Lines below that include "monitor" are the answer; copy each one.

### Records for this exercise
────────
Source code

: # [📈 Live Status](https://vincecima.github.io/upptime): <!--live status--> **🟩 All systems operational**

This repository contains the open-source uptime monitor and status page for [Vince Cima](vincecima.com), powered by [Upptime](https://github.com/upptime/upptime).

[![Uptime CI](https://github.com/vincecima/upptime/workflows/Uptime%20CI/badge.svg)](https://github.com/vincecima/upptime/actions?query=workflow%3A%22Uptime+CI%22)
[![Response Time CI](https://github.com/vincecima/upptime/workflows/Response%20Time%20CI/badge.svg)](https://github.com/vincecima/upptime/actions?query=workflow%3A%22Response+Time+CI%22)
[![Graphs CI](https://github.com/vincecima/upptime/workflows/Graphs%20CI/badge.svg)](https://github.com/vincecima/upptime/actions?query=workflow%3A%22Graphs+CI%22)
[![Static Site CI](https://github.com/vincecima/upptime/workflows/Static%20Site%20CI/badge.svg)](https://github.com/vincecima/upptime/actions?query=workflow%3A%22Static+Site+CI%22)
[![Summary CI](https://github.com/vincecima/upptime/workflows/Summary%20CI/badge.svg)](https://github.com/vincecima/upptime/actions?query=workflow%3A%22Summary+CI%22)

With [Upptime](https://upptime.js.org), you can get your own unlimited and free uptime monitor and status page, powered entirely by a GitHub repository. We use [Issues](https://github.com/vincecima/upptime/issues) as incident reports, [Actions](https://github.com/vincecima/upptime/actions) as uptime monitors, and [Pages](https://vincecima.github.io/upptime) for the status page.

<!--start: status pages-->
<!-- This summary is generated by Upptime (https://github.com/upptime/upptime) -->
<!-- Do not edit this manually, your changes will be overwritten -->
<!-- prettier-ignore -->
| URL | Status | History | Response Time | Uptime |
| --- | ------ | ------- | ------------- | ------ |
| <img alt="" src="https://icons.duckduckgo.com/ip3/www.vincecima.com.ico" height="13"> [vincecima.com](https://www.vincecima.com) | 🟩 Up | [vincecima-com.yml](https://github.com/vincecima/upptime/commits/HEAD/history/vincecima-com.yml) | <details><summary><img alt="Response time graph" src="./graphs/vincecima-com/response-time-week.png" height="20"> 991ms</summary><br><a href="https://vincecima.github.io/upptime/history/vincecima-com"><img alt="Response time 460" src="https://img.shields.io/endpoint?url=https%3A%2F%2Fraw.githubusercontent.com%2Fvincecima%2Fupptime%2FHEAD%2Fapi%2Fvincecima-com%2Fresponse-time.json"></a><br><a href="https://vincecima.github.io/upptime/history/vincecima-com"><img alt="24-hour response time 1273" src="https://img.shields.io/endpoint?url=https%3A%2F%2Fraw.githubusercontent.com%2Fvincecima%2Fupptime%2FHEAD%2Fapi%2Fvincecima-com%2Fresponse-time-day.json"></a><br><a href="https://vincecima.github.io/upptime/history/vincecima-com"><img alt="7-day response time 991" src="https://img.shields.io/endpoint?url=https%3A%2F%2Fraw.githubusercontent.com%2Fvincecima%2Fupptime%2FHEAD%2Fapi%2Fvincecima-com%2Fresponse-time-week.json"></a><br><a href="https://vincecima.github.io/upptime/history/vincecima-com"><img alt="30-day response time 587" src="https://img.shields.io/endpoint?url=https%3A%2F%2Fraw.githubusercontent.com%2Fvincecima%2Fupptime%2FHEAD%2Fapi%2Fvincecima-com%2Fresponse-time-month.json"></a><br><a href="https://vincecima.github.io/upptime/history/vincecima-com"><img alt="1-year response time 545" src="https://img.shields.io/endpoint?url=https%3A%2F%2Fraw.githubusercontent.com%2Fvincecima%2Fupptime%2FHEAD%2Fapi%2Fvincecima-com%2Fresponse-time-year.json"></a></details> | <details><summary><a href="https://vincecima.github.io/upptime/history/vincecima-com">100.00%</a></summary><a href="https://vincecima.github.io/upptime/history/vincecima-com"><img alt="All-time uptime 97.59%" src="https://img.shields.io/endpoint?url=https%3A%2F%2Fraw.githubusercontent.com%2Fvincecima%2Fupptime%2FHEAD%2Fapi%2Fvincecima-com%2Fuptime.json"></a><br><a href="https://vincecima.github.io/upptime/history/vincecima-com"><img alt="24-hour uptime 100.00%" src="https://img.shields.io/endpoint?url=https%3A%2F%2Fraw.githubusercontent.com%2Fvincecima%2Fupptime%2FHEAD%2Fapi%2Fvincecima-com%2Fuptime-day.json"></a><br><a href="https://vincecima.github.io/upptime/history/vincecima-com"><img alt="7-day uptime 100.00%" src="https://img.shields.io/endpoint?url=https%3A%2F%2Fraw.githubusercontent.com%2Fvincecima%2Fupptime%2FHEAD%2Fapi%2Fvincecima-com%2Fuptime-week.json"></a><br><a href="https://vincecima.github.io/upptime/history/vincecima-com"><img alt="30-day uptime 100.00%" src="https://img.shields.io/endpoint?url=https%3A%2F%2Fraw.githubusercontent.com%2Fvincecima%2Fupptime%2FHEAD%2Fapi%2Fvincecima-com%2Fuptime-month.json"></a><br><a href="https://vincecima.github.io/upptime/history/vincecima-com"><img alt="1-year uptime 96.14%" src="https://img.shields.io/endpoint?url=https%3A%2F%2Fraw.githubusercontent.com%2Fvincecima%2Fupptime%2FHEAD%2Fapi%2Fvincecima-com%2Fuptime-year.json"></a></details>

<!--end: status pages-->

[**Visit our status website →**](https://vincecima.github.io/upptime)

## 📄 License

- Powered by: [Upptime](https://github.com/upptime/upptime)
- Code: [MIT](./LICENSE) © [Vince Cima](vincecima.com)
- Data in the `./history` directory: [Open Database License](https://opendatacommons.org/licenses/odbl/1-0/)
────────
### Solved exercise
This repository contains the open-source uptime monitor and status page for [Vince Cima](vincecima.com), powered by [Upptime](https://github.com/upptime/upptime).
With [Upptime](https://upptime.js.org), you can get your own unlimited and free uptime monitor and status page, powered entirely by a GitHub repository. We use [Issues](https://github.com/vincecima/upptime/issues) as incident reports, [Actions](https://github.com/vincecima/upptime/actions) as uptime monitors, and [Pages](https://vincecima.github.io/upptime) for the status page.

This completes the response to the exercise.